## Prompt
Exactly as written, retype the listing below, omitting the pictures.

## Extracted entries
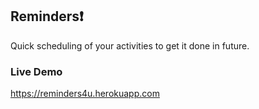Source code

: ## Reminders:exclamation:
Quick scheduling of your activities to get it done in future.

### Live Demo
https://reminders4u.herokuapp.com
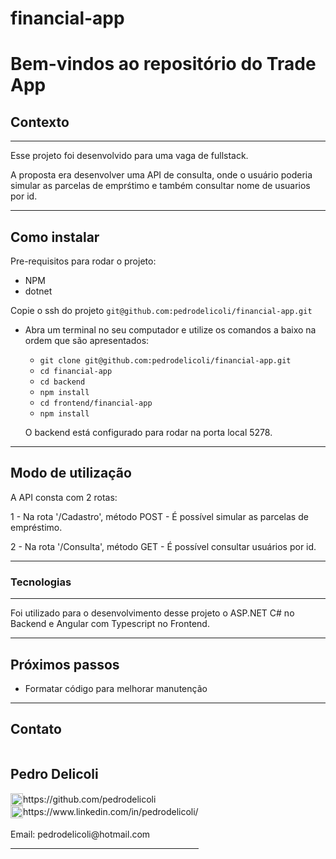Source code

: # financial-app

# Bem-vindos ao repositório do Trade App

## Contexto

---

Esse projeto foi desenvolvido para uma vaga de fullstack.

A proposta era desenvolver uma API de consulta, onde o usuário poderia simular as parcelas de emprśtimo e também consultar nome de usuarios por id.

---

## Como instalar

Pre-requisitos para rodar o projeto: 
- NPM
- dotnet

Copie o ssh do projeto `git@github.com:pedrodelicoli/financial-app.git`

* Abra um terminal no seu computador e utilize os comandos a baixo na ordem que são apresentados:

  * `git clone git@github.com:pedrodelicoli/financial-app.git`
  * `cd financial-app`
  * `cd backend`
  * `npm install`
  * `cd frontend/financial-app`
  * `npm install`
  
  O backend está configurado para rodar na porta local 5278.

---

## Modo de utilização

A API consta com 2 rotas:

1 - Na rota '/Cadastro', método POST - É possível simular as parcelas de empréstimo.

2 - Na rota '/Consulta', método GET - É possível consultar usuários por id.

---

### Tecnologias

---

Foi utilizado para o desenvolvimento desse projeto o ASP.NET C# no Backend e Angular com Typescript no Frontend. 

---

## Próximos passos

* Formatar código para melhorar manutenção

---

## Contato

<div style="display: flex; align-items: center; justify-content: space-between;">
  <div>
    <h2> Pedro Delicoli </h2>
  <div style="display: flex;align-items: center;">
    <img src="./images/github-logo.png" alt="LinkedIn" style="width:20px;"/> https://github.com/pedrodelicoli
  </div>
  <div style="display: flex;align-items: center;">
    <img src="./images/linkedin-logo.png" alt="LinkedIn" style="width:20px;"/> https://www.linkedin.com/in/pedrodelicoli/
  </div>
  <br/>
  Email: pedrodelicoli@hotmail.com  
<br/>

---
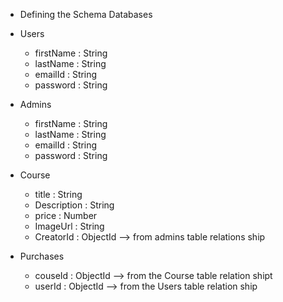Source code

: - Defining the Schema Databases
- Users

  - firstName : String
  - lastName : String
  - emailId : String
  - password : String

- Admins

  - firstName : String
  - lastName : String
  - emailId : String
  - password : String

- Course

  - title : String
  - Description : String
  - price : Number
  - ImageUrl : String
  - CreatorId : ObjectId --> from admins table relations ship

- Purchases
  - couseId : ObjectId --> from the Course table relation shipt
  - userId : ObjectId --> from the Users table relation ship
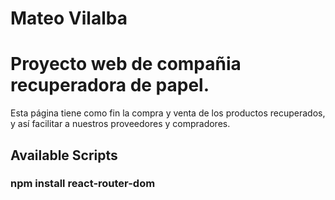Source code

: # Mateo Vilalba 
# Proyecto web de compañia recuperadora de papel.
Esta página tiene como fin la compra y venta de los productos recuperados, y así facilitar a nuestros proveedores y compradores.

## Available Scripts

### npm install react-router-dom
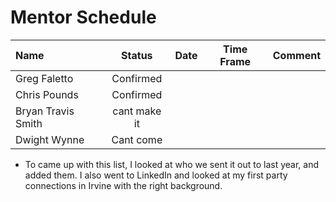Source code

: # Mentor Schedule

|Name|Status|Date|Time Frame|Comment|
|:-  |:-:   |:-  |:-:       |:-|
|Greg Faletto|Confirmed| | | |
|Chris Pounds|Confirmed| | | |
|Bryan Travis Smith|cant make it| | | |
|Dwight Wynne|Cant come| | | |



* To came up with this list, I looked at who we sent it out to last year, and added them.
  I also went to LinkedIn and looked at my first party connections in Irvine with the right
  background.

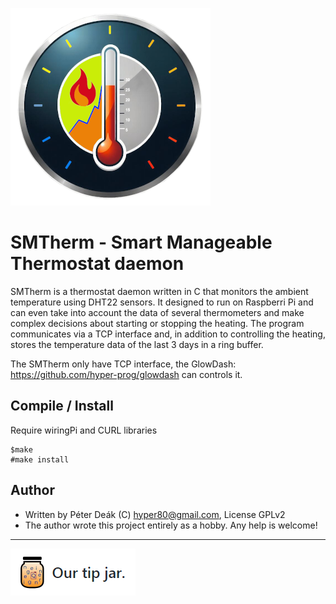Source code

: ![SMTherm logo](https://raw.githubusercontent.com/hyper-prog/smtherm/master/images/smtherm_s.png)

SMTherm - Smart Manageable Thermostat daemon
============================================

SMTherm is a thermostat daemon written in C that monitors the ambient temperature using DHT22 sensors.
It designed to run on Raspberri Pi and can even take into account the data of several thermometers
and make complex decisions about starting or stopping the heating.
The program communicates via a TCP interface and, in addition to controlling the heating,
stores the temperature data of the last 3 days in a ring buffer.

The SMTherm only have TCP interface, the GlowDash: https://github.com/hyper-prog/glowdash can controls it. 

Compile / Install
-----------------
Require wiringPi and CURL libraries

    $make
    #make install


Author
------
- Written by Péter Deák (C) hyper80@gmail.com, License GPLv2
- The author wrote this project entirely as a hobby. Any help is welcome!

------

[![paypal](https://raw.githubusercontent.com/hyper-prog/smtherm/master/images/tipjar.png)](https://www.paypal.com/donate/?business=EM2E9A6BZBK64&no_recurring=0&currency_code=USD) 
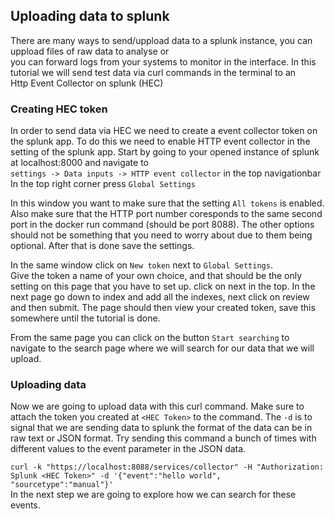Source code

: ## Uploading data to splunk
There are many ways to send/uppload data to a splunk instance, you can uppload files of raw data to analyse or  
you can forward logs from your systems to monitor in the interface. In this tutorial we will send test data via curl commands in the terminal to an  
Http Event Collector on splunk (HEC)

### Creating HEC token
In order to send data via HEC we need to create a event collector token on the splunk app. To do this we need to enable HTTP event collector in the setting of the splunk app.
Start by going to your opened instance of splunk at localhost:8000 and navigate to  
 `settings -> Data inputs -> HTTP event collector` in the top navigationbar  
In the top right corner press `Global Settings`
  
In this window you want to make sure that the setting `All tokens` is enabled. 
Also make sure that the HTTP port number coresponds to the same second port in the docker run command (should be port 8088). 
The other options should not be something that you need to worry about due to them being optional. After that is done save the settings.  
  
In the same window click on `New token` next to `Global Settings`.  
Give the token a name of your own choice, and that should be the only setting on this page that you have to set up. click on next in the top.
In the next page go down to index and add all the indexes, next click on review and then submit. The page should then view your created token, save this somewhere until the tutorial is done.  
  
From the same page you can click on the button `Start searching` to navigate to the search page where we will search for our data that we will upload.

### Uploading data
Now we are going to upload data with this curl command. Make sure to attach the token you created at `<HEC Token>` to the command. The `-d` is to signal that we are sending data to splunk the format of the data can be in raw text or JSON format. Try sending this command a bunch of times with different values to the event parameter in the JSON data.

`curl -k "https://localhost:8088/services/collector" -H "Authorization: Splunk <HEC Token>" -d '{"event":"hello world", "sourcetype":"manual"}'`  
In the next step we are going to explore how we can search for these events.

## Answer section
Source code

: ## Reminders:exclamation:
Quick scheduling of your activities to get it done in future.

### Live Demo
https://reminders4u.herokuapp.com
Source code

: # financial-app

# Bem-vindos ao repositório do Trade App

## Contexto

---

Esse projeto foi desenvolvido para uma vaga de fullstack.

A proposta era desenvolver uma API de consulta, onde o usuário poderia simular as parcelas de emprśtimo e também consultar nome de usuarios por id.

---

## Como instalar

Pre-requisitos para rodar o projeto: 
- NPM
- dotnet

Copie o ssh do projeto `git@github.com:pedrodelicoli/financial-app.git`

* Abra um terminal no seu computador e utilize os comandos a baixo na ordem que são apresentados:

  * `git clone git@github.com:pedrodelicoli/financial-app.git`
  * `cd financial-app`
  * `cd backend`
  * `npm install`
  * `cd frontend/financial-app`
  * `npm install`
  
  O backend está configurado para rodar na porta local 5278.

---

## Modo de utilização

A API consta com 2 rotas:

1 - Na rota '/Cadastro', método POST - É possível simular as parcelas de empréstimo.

2 - Na rota '/Consulta', método GET - É possível consultar usuários por id.

---

### Tecnologias

---

Foi utilizado para o desenvolvimento desse projeto o ASP.NET C# no Backend e Angular com Typescript no Frontend. 

---

## Próximos passos

* Formatar código para melhorar manutenção

---

## Contato

<div style="display: flex; align-items: center; justify-content: space-between;">
  <div>
    <h2> Pedro Delicoli </h2>
  <div style="display: flex;align-items: center;">
    <img src="./images/github-logo.png" alt="LinkedIn" style="width:20px;"/> https://github.com/pedrodelicoli
  </div>
  <div style="display: flex;align-items: center;">
    <img src="./images/linkedin-logo.png" alt="LinkedIn" style="width:20px;"/> https://www.linkedin.com/in/pedrodelicoli/
  </div>
  <br/>
  Email: pedrodelicoli@hotmail.com  
<br/>

---
Source code

: - Defining the Schema Databases
- Users

  - firstName : String
  - lastName : String
  - emailId : String
  - password : String

- Admins

  - firstName : String
  - lastName : String
  - emailId : String
  - password : String

- Course

  - title : String
  - Description : String
  - price : Number
  - ImageUrl : String
  - CreatorId : ObjectId --> from admins table relations ship

- Purchases
  - couseId : ObjectId --> from the Course table relation shipt
  - userId : ObjectId --> from the Users table relation ship
Source code

: # Mateo Vilalba 
# Proyecto web de compañia recuperadora de papel.
Esta página tiene como fin la compra y venta de los productos recuperados, y así facilitar a nuestros proveedores y compradores.

## Available Scripts

### npm install react-router-dom
Source code

: # Mentor Schedule

|Name|Status|Date|Time Frame|Comment|
|:-  |:-:   |:-  |:-:       |:-|
|Greg Faletto|Confirmed| | | |
|Chris Pounds|Confirmed| | | |
|Bryan Travis Smith|cant make it| | | |
|Dwight Wynne|Cant come| | | |



* To came up with this list, I looked at who we sent it out to last year, and added them.
  I also went to LinkedIn and looked at my first party connections in Irvine with the right
  background.

Source code

: ![SMTherm logo](https://raw.githubusercontent.com/hyper-prog/smtherm/master/images/smtherm_s.png)

SMTherm - Smart Manageable Thermostat daemon
============================================

SMTherm is a thermostat daemon written in C that monitors the ambient temperature using DHT22 sensors.
It designed to run on Raspberri Pi and can even take into account the data of several thermometers
and make complex decisions about starting or stopping the heating.
The program communicates via a TCP interface and, in addition to controlling the heating,
stores the temperature data of the last 3 days in a ring buffer.

The SMTherm only have TCP interface, the GlowDash: https://github.com/hyper-prog/glowdash can controls it. 

Compile / Install
-----------------
Require wiringPi and CURL libraries

    $make
    #make install


Author
------
- Written by Péter Deák (C) hyper80@gmail.com, License GPLv2
- The author wrote this project entirely as a hobby. Any help is welcome!

------

[![paypal](https://raw.githubusercontent.com/hyper-prog/smtherm/master/images/tipjar.png)](https://www.paypal.com/donate/?business=EM2E9A6BZBK64&no_recurring=0&currency_code=USD) 
Source code

: ## Uploading data to splunk
There are many ways to send/uppload data to a splunk instance, you can uppload files of raw data to analyse or  
you can forward logs from your systems to monitor in the interface. In this tutorial we will send test data via curl commands in the terminal to an  
Http Event Collector on splunk (HEC)

### Creating HEC token
In order to send data via HEC we need to create a event collector token on the splunk app. To do this we need to enable HTTP event collector in the setting of the splunk app.
Start by going to your opened instance of splunk at localhost:8000 and navigate to  
 `settings -> Data inputs -> HTTP event collector` in the top navigationbar  
In the top right corner press `Global Settings`
  
In this window you want to make sure that the setting `All tokens` is enabled. 
Also make sure that the HTTP port number coresponds to the same second port in the docker run command (should be port 8088). 
The other options should not be something that you need to worry about due to them being optional. After that is done save the settings.  
  
In the same window click on `New token` next to `Global Settings`.  
Give the token a name of your own choice, and that should be the only setting on this page that you have to set up. click on next in the top.
In the next page go down to index and add all the indexes, next click on review and then submit. The page should then view your created token, save this somewhere until the tutorial is done.  
  
From the same page you can click on the button `Start searching` to navigate to the search page where we will search for our data that we will upload.

### Uploading data
Now we are going to upload data with this curl command. Make sure to attach the token you created at `<HEC Token>` to the command. The `-d` is to signal that we are sending data to splunk the format of the data can be in raw text or JSON format. Try sending this command a bunch of times with different values to the event parameter in the JSON data.

`curl -k "https://localhost:8088/services/collector" -H "Authorization: Splunk <HEC Token>" -d '{"event":"hello world", "sourcetype":"manual"}'`  
In the next step we are going to explore how we can search for these events.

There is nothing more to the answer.